Every line of the data below is to be retyped exactly.

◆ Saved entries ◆

[Start of section]

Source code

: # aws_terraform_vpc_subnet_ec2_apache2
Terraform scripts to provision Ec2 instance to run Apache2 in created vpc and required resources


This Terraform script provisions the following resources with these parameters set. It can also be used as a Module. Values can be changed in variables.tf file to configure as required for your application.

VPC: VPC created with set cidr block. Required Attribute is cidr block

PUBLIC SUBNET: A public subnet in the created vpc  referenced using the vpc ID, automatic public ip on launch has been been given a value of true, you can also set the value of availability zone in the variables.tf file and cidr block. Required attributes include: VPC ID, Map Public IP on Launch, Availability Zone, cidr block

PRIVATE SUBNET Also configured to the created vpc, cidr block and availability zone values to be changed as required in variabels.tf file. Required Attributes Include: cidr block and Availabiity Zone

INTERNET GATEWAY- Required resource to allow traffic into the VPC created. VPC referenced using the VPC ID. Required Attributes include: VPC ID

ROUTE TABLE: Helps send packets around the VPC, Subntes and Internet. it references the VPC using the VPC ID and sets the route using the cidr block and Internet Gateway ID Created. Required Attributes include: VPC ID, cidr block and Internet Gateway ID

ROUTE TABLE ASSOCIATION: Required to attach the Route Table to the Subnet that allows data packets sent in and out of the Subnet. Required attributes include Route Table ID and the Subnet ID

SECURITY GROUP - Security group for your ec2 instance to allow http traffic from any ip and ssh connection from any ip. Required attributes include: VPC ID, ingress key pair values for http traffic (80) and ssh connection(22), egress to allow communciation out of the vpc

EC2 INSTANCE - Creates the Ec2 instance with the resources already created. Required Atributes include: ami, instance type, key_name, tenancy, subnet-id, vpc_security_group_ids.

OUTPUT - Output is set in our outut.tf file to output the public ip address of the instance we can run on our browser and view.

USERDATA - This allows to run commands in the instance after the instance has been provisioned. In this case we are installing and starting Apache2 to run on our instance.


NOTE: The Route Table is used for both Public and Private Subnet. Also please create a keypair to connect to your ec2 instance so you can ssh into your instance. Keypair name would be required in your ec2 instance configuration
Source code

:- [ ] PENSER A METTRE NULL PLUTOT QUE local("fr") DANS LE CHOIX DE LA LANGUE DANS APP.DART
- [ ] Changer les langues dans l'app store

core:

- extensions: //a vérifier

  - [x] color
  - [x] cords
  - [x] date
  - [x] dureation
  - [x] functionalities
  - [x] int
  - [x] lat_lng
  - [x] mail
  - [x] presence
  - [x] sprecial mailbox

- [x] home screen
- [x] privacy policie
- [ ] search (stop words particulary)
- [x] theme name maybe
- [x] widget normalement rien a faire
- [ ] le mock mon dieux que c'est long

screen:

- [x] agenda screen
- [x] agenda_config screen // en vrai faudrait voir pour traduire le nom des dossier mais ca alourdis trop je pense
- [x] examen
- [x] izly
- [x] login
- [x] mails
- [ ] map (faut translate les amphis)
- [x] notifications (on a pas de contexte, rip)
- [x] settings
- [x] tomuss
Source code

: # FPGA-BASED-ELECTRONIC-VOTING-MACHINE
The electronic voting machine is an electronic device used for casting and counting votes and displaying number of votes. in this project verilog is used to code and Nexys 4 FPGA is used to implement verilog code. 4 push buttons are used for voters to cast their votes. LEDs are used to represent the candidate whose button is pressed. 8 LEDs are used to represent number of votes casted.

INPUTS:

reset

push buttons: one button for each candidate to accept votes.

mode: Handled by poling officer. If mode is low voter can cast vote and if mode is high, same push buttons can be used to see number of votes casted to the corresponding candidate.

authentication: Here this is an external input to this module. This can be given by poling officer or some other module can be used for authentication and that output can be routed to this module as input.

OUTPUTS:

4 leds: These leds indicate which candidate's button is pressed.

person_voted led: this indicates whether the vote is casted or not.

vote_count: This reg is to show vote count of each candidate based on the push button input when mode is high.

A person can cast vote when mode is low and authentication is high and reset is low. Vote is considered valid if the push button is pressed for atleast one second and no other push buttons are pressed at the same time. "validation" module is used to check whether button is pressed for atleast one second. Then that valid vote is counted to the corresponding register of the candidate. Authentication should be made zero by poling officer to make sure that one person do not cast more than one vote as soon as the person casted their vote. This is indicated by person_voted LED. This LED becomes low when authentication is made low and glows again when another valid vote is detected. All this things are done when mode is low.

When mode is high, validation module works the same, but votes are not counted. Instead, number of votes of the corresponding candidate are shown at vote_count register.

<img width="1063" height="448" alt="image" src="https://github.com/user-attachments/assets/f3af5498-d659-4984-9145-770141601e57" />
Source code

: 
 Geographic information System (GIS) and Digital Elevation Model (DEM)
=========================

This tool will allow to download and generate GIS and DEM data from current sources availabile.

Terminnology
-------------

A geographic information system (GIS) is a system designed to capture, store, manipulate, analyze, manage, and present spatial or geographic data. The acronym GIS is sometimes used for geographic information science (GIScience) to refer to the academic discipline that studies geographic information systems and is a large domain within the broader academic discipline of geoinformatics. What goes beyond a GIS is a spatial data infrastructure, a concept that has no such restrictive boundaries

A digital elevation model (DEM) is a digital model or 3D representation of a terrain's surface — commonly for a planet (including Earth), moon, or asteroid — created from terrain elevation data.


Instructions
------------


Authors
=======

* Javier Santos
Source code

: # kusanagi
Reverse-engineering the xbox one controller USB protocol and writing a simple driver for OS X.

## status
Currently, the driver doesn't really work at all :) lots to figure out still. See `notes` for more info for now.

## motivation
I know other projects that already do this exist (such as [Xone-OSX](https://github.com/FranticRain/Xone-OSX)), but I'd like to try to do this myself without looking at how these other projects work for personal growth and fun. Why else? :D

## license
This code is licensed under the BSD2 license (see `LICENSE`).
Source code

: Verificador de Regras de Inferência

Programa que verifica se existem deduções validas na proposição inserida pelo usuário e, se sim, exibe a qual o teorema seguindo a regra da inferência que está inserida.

[End of section]

◆ Completed task ◆
Source code

: # aws_terraform_vpc_subnet_ec2_apache2
Terraform scripts to provision Ec2 instance to run Apache2 in created vpc and required resources


This Terraform script provisions the following resources with these parameters set. It can also be used as a Module. Values can be changed in variables.tf file to configure as required for your application.

VPC: VPC created with set cidr block. Required Attribute is cidr block

PUBLIC SUBNET: A public subnet in the created vpc  referenced using the vpc ID, automatic public ip on launch has been been given a value of true, you can also set the value of availability zone in the variables.tf file and cidr block. Required attributes include: VPC ID, Map Public IP on Launch, Availability Zone, cidr block

PRIVATE SUBNET Also configured to the created vpc, cidr block and availability zone values to be changed as required in variabels.tf file. Required Attributes Include: cidr block and Availabiity Zone

INTERNET GATEWAY- Required resource to allow traffic into the VPC created. VPC referenced using the VPC ID. Required Attributes include: VPC ID

ROUTE TABLE: Helps send packets around the VPC, Subntes and Internet. it references the VPC using the VPC ID and sets the route using the cidr block and Internet Gateway ID Created. Required Attributes include: VPC ID, cidr block and Internet Gateway ID

ROUTE TABLE ASSOCIATION: Required to attach the Route Table to the Subnet that allows data packets sent in and out of the Subnet. Required attributes include Route Table ID and the Subnet ID

SECURITY GROUP - Security group for your ec2 instance to allow http traffic from any ip and ssh connection from any ip. Required attributes include: VPC ID, ingress key pair values for http traffic (80) and ssh connection(22), egress to allow communciation out of the vpc

EC2 INSTANCE - Creates the Ec2 instance with the resources already created. Required Atributes include: ami, instance type, key_name, tenancy, subnet-id, vpc_security_group_ids.

OUTPUT - Output is set in our outut.tf file to output the public ip address of the instance we can run on our browser and view.

USERDATA - This allows to run commands in the instance after the instance has been provisioned. In this case we are installing and starting Apache2 to run on our instance.


NOTE: The Route Table is used for both Public and Private Subnet. Also please create a keypair to connect to your ec2 instance so you can ssh into your instance. Keypair name would be required in your ec2 instance configuration
Source code

:- [ ] PENSER A METTRE NULL PLUTOT QUE local("fr") DANS LE CHOIX DE LA LANGUE DANS APP.DART
- [ ] Changer les langues dans l'app store

core:

- extensions: //a vérifier

  - [x] color
  - [x] cords
  - [x] date
  - [x] dureation
  - [x] functionalities
  - [x] int
  - [x] lat_lng
  - [x] mail
  - [x] presence
  - [x] sprecial mailbox

- [x] home screen
- [x] privacy policie
- [ ] search (stop words particulary)
- [x] theme name maybe
- [x] widget normalement rien a faire
- [ ] le mock mon dieux que c'est long

screen:

- [x] agenda screen
- [x] agenda_config screen // en vrai faudrait voir pour traduire le nom des dossier mais ca alourdis trop je pense
- [x] examen
- [x] izly
- [x] login
- [x] mails
- [ ] map (faut translate les amphis)
- [x] notifications (on a pas de contexte, rip)
- [x] settings
- [x] tomuss
Source code

: # FPGA-BASED-ELECTRONIC-VOTING-MACHINE
The electronic voting machine is an electronic device used for casting and counting votes and displaying number of votes. in this project verilog is used to code and Nexys 4 FPGA is used to implement verilog code. 4 push buttons are used for voters to cast their votes. LEDs are used to represent the candidate whose button is pressed. 8 LEDs are used to represent number of votes casted.

INPUTS:

reset

push buttons: one button for each candidate to accept votes.

mode: Handled by poling officer. If mode is low voter can cast vote and if mode is high, same push buttons can be used to see number of votes casted to the corresponding candidate.

authentication: Here this is an external input to this module. This can be given by poling officer or some other module can be used for authentication and that output can be routed to this module as input.

OUTPUTS:

4 leds: These leds indicate which candidate's button is pressed.

person_voted led: this indicates whether the vote is casted or not.

vote_count: This reg is to show vote count of each candidate based on the push button input when mode is high.

A person can cast vote when mode is low and authentication is high and reset is low. Vote is considered valid if the push button is pressed for atleast one second and no other push buttons are pressed at the same time. "validation" module is used to check whether button is pressed for atleast one second. Then that valid vote is counted to the corresponding register of the candidate. Authentication should be made zero by poling officer to make sure that one person do not cast more than one vote as soon as the person casted their vote. This is indicated by person_voted LED. This LED becomes low when authentication is made low and glows again when another valid vote is detected. All this things are done when mode is low.

When mode is high, validation module works the same, but votes are not counted. Instead, number of votes of the corresponding candidate are shown at vote_count register.

<img width="1063" height="448" alt="image" src="https://github.com/user-attachments/assets/f3af5498-d659-4984-9145-770141601e57" />
Source code

: 
 Geographic information System (GIS) and Digital Elevation Model (DEM)
=========================

This tool will allow to download and generate GIS and DEM data from current sources availabile.

Terminnology
-------------

A geographic information system (GIS) is a system designed to capture, store, manipulate, analyze, manage, and present spatial or geographic data. The acronym GIS is sometimes used for geographic information science (GIScience) to refer to the academic discipline that studies geographic information systems and is a large domain within the broader academic discipline of geoinformatics. What goes beyond a GIS is a spatial data infrastructure, a concept that has no such restrictive boundaries

A digital elevation model (DEM) is a digital model or 3D representation of a terrain's surface — commonly for a planet (including Earth), moon, or asteroid — created from terrain elevation data.


Instructions
------------


Authors
=======

* Javier Santos
Source code

: # kusanagi
Reverse-engineering the xbox one controller USB protocol and writing a simple driver for OS X.

## status
Currently, the driver doesn't really work at all :) lots to figure out still. See `notes` for more info for now.

## motivation
I know other projects that already do this exist (such as [Xone-OSX](https://github.com/FranticRain/Xone-OSX)), but I'd like to try to do this myself without looking at how these other projects work for personal growth and fun. Why else? :D

## license
This code is licensed under the BSD2 license (see `LICENSE`).
Source code

: Verificador de Regras de Inferência

Programa que verifica se existem deduções validas na proposição inserida pelo usuário e, se sim, exibe a qual o teorema seguindo a regra da inferência que está inserida.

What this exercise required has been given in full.